The input:
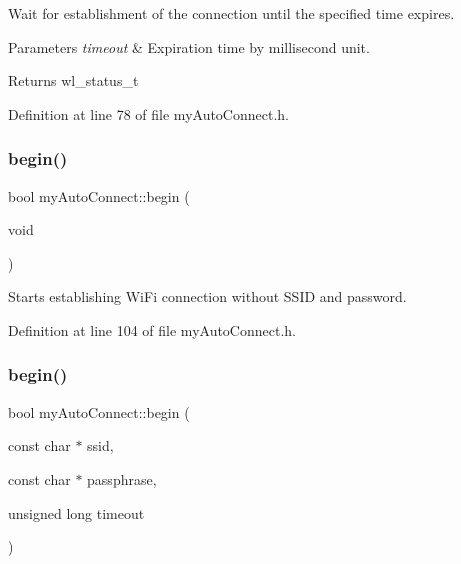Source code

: Wait for establishment of the connection until the specified time expires. 
\begin{DoxyParams}{Parameters}
{\em timeout} & Expiration time by millisecond unit. \\
\hline
\end{DoxyParams}
\begin{DoxyReturn}{Returns}
wl\+\_\+status\+\_\+t 
\end{DoxyReturn}


Definition at line 78 of file my\+Auto\+Connect.\+h.

\mbox{\label{classmy_auto_connect_aeb57ccef1c16394c297a2ea2fd143f52}} 
\subsubsection{\texorpdfstring{begin()}{begin()}\hspace{0.1cm}{\footnotesize\ttfamily [1/2]}}
{\footnotesize\ttfamily bool my\+Auto\+Connect\+::begin (\begin{DoxyParamCaption}\item[{void}]{ }\end{DoxyParamCaption})\hspace{0.3cm}{\ttfamily [inline]}}

Starts establishing Wi\+Fi connection without S\+S\+ID and password. 

Definition at line 104 of file my\+Auto\+Connect.\+h.

\mbox{\label{classmy_auto_connect_a1e452b4042120cda55722dc3bf220a77}} 
\subsubsection{\texorpdfstring{begin()}{begin()}\hspace{0.1cm}{\footnotesize\ttfamily [2/2]}}
{\footnotesize\ttfamily bool my\+Auto\+Connect\+::begin (\begin{DoxyParamCaption}\item[{const char $\ast$}]{ssid,  }\item[{const char $\ast$}]{passphrase,  }\item[{unsigned long}]{timeout }\end{DoxyParamCaption})\hspace{0.3cm}{\ttfamily [inline]}}

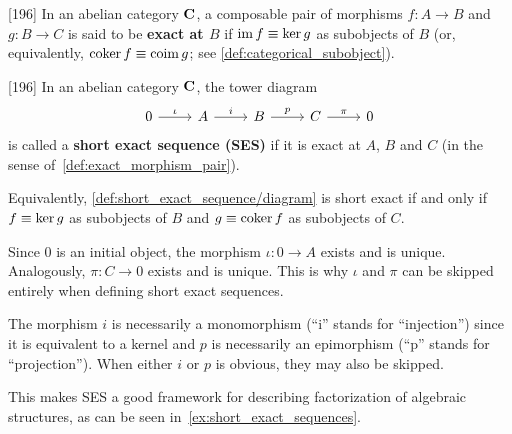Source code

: \begin{definition}\label{def:exact_morphism_pair}\cite{MacLane1994}[196]
  In an abelian category \( \operatorname{\mathbf{C}} \), a composable pair of morphisms \( f: A \to B \) and \( g: B \to C \) is said to be \textbf{exact at \( B \)} if \( \operatorname{im} f \equiv \operatorname{ker} g \) as subobjects of \( B \) (or, equivalently, \( \operatorname{coker} f \equiv \operatorname{coim} g \); see \cref{def:categorical_subobject}).
\end{definition}

\begin{definition}\label{def:short_exact_sequence}\cite{MacLane1994}[196]
  In an abelian category \( \operatorname{\mathbf{C}} \), the tower diagram
  \begin{equation}\label{def:short_exact_sequence/diagram}
    \begin{tikzcd}[baseline=(current bounding box.center)]
      0 \arrow[r, "\iota"] & A \arrow[r, "i"] & B \arrow[r, "p"] & C \arrow[r, "\pi"] & 0
    \end{tikzcd}
  \end{equation}
  is called a \textbf{short exact sequence (SES)} if it is exact at \( A \), \( B \) and \( C \) (in the sense of~\cref{def:exact_morphism_pair}).

  Equivalently, \cref{def:short_exact_sequence/diagram} is short exact if and only if \( f \equiv \operatorname{ker} g \) as subobjects of \( B \) and \( g \equiv \operatorname{coker} f \) as subobjects of \( C \).
\end{definition}

\begin{note}\label{note:short_exact_sequence_factorization}
  Since \( 0 \) is an initial object, the morphism \( \iota: 0 \to A \) exists and is unique. Analogously, \( \pi: C \to 0 \) exists and is unique. This is why \( \iota \) and \( \pi \) can be skipped entirely when defining short exact sequences.

  The morphism \( i \) is necessarily a monomorphism (\enquote{i} stands for \enquote{injection}) since it is equivalent to a kernel and \( p \) is necessarily an epimorphism (\enquote{p} stands for \enquote{projection}). When either \( i \) or \( p \) is obvious, they may also be skipped.

  This makes SES a good framework for describing factorization of algebraic structures, as can be seen in~\cref{ex:short_exact_sequences}.
\end{note}

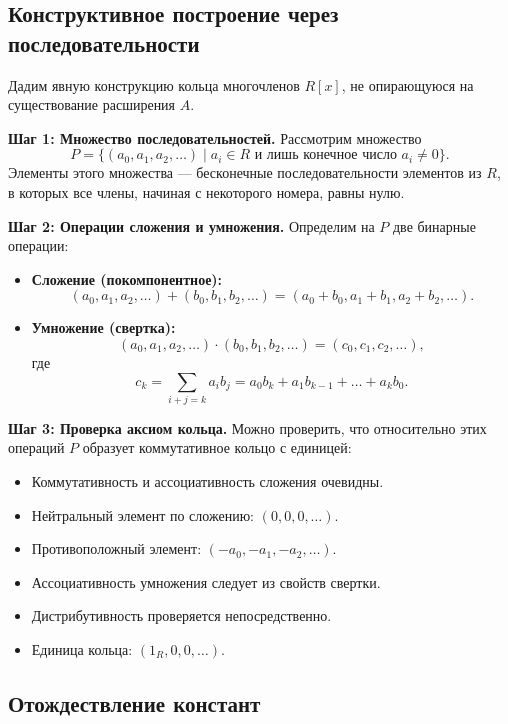 \documentclass[a4paper,12pt]{article}
\theoremstyle{definition}
\theoremstyle{plain}
\theoremstyle{remark}
\begin{document}
	\subsection{Конструктивное построение через последовательности}
	
	Дадим явную конструкцию кольца многочленов \( R[x] \), не опирающуюся на существование расширения \( A \).
	
	\medskip
	\noindent \textbf{Шаг 1: Множество последовательностей.}
	Рассмотрим множество
	\[
	P = \{ (a_0, a_1, a_2, \dots) \mid a_i \in R \text{ и лишь конечное число } a_i \neq 0 \}.
	\]
	Элементы этого множества — бесконечные последовательности элементов из \( R \), в которых все члены, начиная с некоторого номера, равны нулю.
	
	\medskip
	\noindent \textbf{Шаг 2: Операции сложения и умножения.}
	Определим на \( P \) две бинарные операции:
	
	\begin{itemize}
		\item \textbf{Сложение (покомпонентное):}
		\[
		(a_0, a_1, a_2, \dots) + (b_0, b_1, b_2, \dots) = (a_0 + b_0, a_1 + b_1, a_2 + b_2, \dots).
		\]
		
		\item \textbf{Умножение (свертка):}
		\[
		(a_0, a_1, a_2, \dots) \cdot (b_0, b_1, b_2, \dots) = (c_0, c_1, c_2, \dots),
		\]
		где 
		\[
		c_k = \sum_{i+j = k} a_i b_j = a_0 b_k + a_1 b_{k-1} + \dots + a_k b_0.
		\]
	\end{itemize}
	
	\medskip
	\noindent \textbf{Шаг 3: Проверка аксиом кольца.}
	Можно проверить, что относительно этих операций \( P \) образует коммутативное кольцо с единицей:
	\begin{itemize}
		\item Коммутативность и ассоциативность сложения очевидны.
		\item Нейтральный элемент по сложению: \( (0, 0, 0, \dots) \).
		\item Противоположный элемент: \( (-a_0, -a_1, -a_2, \dots) \).
		\item Ассоциативность умножения следует из свойств свертки.
		\item Дистрибутивность проверяется непосредственно.
		\item Единица кольца: \( (1_R, 0, 0, \dots) \).
	\end{itemize}
	
	\subsection{Отождествление констант}
	
\end{document}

Exercise prompt: With the pictures set aside, copy each line above as written.

Task answer:
Source code

: Wait for establishment of the connection until the specified time expires. 
\begin{DoxyParams}{Parameters}
{\em timeout} & Expiration time by millisecond unit. \\
\hline
\end{DoxyParams}
\begin{DoxyReturn}{Returns}
wl\+\_\+status\+\_\+t 
\end{DoxyReturn}


Definition at line 78 of file my\+Auto\+Connect.\+h.

\mbox{\label{classmy_auto_connect_aeb57ccef1c16394c297a2ea2fd143f52}} 
\subsubsection{\texorpdfstring{begin()}{begin()}\hspace{0.1cm}{\footnotesize\ttfamily [1/2]}}
{\footnotesize\ttfamily bool my\+Auto\+Connect\+::begin (\begin{DoxyParamCaption}\item[{void}]{ }\end{DoxyParamCaption})\hspace{0.3cm}{\ttfamily [inline]}}

Starts establishing Wi\+Fi connection without S\+S\+ID and password. 

Definition at line 104 of file my\+Auto\+Connect.\+h.

\mbox{\label{classmy_auto_connect_a1e452b4042120cda55722dc3bf220a77}} 
\subsubsection{\texorpdfstring{begin()}{begin()}\hspace{0.1cm}{\footnotesize\ttfamily [2/2]}}
{\footnotesize\ttfamily bool my\+Auto\+Connect\+::begin (\begin{DoxyParamCaption}\item[{const char $\ast$}]{ssid,  }\item[{const char $\ast$}]{passphrase,  }\item[{unsigned long}]{timeout }\end{DoxyParamCaption})\hspace{0.3cm}{\ttfamily [inline]}}

Source code

: \begin{definition}\label{def:exact_morphism_pair}\cite{MacLane1994}[196]
  In an abelian category \( \operatorname{\mathbf{C}} \), a composable pair of morphisms \( f: A \to B \) and \( g: B \to C \) is said to be \textbf{exact at \( B \)} if \( \operatorname{im} f \equiv \operatorname{ker} g \) as subobjects of \( B \) (or, equivalently, \( \operatorname{coker} f \equiv \operatorname{coim} g \); see \cref{def:categorical_subobject}).
\end{definition}

\begin{definition}\label{def:short_exact_sequence}\cite{MacLane1994}[196]
  In an abelian category \( \operatorname{\mathbf{C}} \), the tower diagram
  \begin{equation}\label{def:short_exact_sequence/diagram}
    \begin{tikzcd}[baseline=(current bounding box.center)]
      0 \arrow[r, "\iota"] & A \arrow[r, "i"] & B \arrow[r, "p"] & C \arrow[r, "\pi"] & 0
    \end{tikzcd}
  \end{equation}
  is called a \textbf{short exact sequence (SES)} if it is exact at \( A \), \( B \) and \( C \) (in the sense of~\cref{def:exact_morphism_pair}).

  Equivalently, \cref{def:short_exact_sequence/diagram} is short exact if and only if \( f \equiv \operatorname{ker} g \) as subobjects of \( B \) and \( g \equiv \operatorname{coker} f \) as subobjects of \( C \).
\end{definition}

\begin{note}\label{note:short_exact_sequence_factorization}
  Since \( 0 \) is an initial object, the morphism \( \iota: 0 \to A \) exists and is unique. Analogously, \( \pi: C \to 0 \) exists and is unique. This is why \( \iota \) and \( \pi \) can be skipped entirely when defining short exact sequences.

  The morphism \( i \) is necessarily a monomorphism (\enquote{i} stands for \enquote{injection}) since it is equivalent to a kernel and \( p \) is necessarily an epimorphism (\enquote{p} stands for \enquote{projection}). When either \( i \) or \( p \) is obvious, they may also be skipped.

  This makes SES a good framework for describing factorization of algebraic structures, as can be seen in~\cref{ex:short_exact_sequences}.
\end{note}

 \documentclass[a4paper,12pt]{article}
\theoremstyle{definition}
\theoremstyle{plain}
\theoremstyle{remark}
\begin{document}
	\subsection{Конструктивное построение через последовательности}
	
	Дадим явную конструкцию кольца многочленов \( R[x] \), не опирающуюся на существование расширения \( A \).
	
	\medskip
	\noindent \textbf{Шаг 1: Множество последовательностей.}
	Рассмотрим множество
	\[
	P = \{ (a_0, a_1, a_2, \dots) \mid a_i \in R \text{ и лишь конечное число } a_i \neq 0 \}.
	\]
	Элементы этого множества — бесконечные последовательности элементов из \( R \), в которых все члены, начиная с некоторого номера, равны нулю.
	
	\medskip
	\noindent \textbf{Шаг 2: Операции сложения и умножения.}
	Определим на \( P \) две бинарные операции:
	
	\begin{itemize}
		\item \textbf{Сложение (покомпонентное):}
		\[
		(a_0, a_1, a_2, \dots) + (b_0, b_1, b_2, \dots) = (a_0 + b_0, a_1 + b_1, a_2 + b_2, \dots).
		\]
		
		\item \textbf{Умножение (свертка):}
		\[
		(a_0, a_1, a_2, \dots) \cdot (b_0, b_1, b_2, \dots) = (c_0, c_1, c_2, \dots),
		\]
		где 
		\[
		c_k = \sum_{i+j = k} a_i b_j = a_0 b_k + a_1 b_{k-1} + \dots + a_k b_0.
		\]
	\end{itemize}
	
	\medskip
	\noindent \textbf{Шаг 3: Проверка аксиом кольца.}
	Можно проверить, что относительно этих операций \( P \) образует коммутативное кольцо с единицей:
	\begin{itemize}
		\item Коммутативность и ассоциативность сложения очевидны.
		\item Нейтральный элемент по сложению: \( (0, 0, 0, \dots) \).
		\item Противоположный элемент: \( (-a_0, -a_1, -a_2, \dots) \).
		\item Ассоциативность умножения следует из свойств свертки.
		\item Дистрибутивность проверяется непосредственно.
		\item Единица кольца: \( (1_R, 0, 0, \dots) \).
	\end{itemize}
	
	\subsection{Отождествление констант}
	
\end{document}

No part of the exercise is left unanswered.